### WORK INSTRUCTIONS:
Since the copy must hold text only, transcribe the data below exactly and omit the images.

(Document images with source code)
++++++++
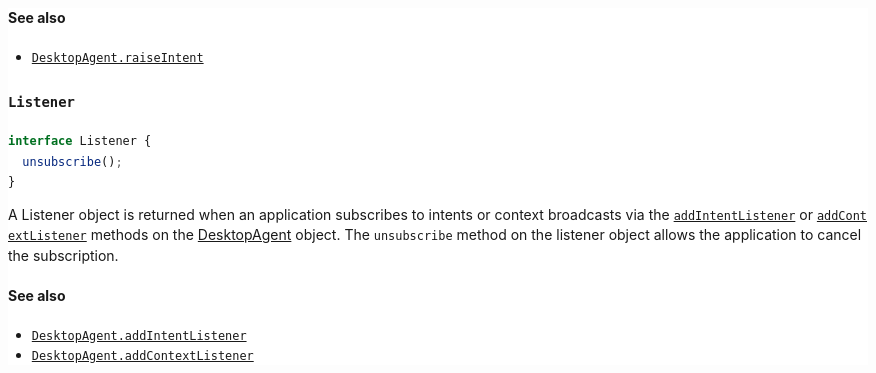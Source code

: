 #### See also
* [`DesktopAgent.raiseIntent`](#raiseintent)


### `Listener`

```typescript
interface Listener {
  unsubscribe();
}
```

A Listener object is returned when an application subscribes to intents or context broadcasts via the [`addIntentListener`](#addintentlistener) or [`addContextListener`](#addcontextlistener) methods on the [DesktopAgent](DesktopAgent) object.
The `unsubscribe` method on the listener object allows the application to cancel the subscription.

#### See also
* [`DesktopAgent.addIntentListener`](#addintentlistener)
* [`DesktopAgent.addContextListener`](#addcontextlistener)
++++++++
### EXERCISE ANSWER:
Source code

: #### See also
* [`DesktopAgent.raiseIntent`](#raiseintent)


### `Listener`

```typescript
interface Listener {
  unsubscribe();
}
```

A Listener object is returned when an application subscribes to intents or context broadcasts via the [`addIntentListener`](#addintentlistener) or [`addContextListener`](#addcontextlistener) methods on the [DesktopAgent](DesktopAgent) object.
The `unsubscribe` method on the listener object allows the application to cancel the subscription.

#### See also
* [`DesktopAgent.addIntentListener`](#addintentlistener)
* [`DesktopAgent.addContextListener`](#addcontextlistener)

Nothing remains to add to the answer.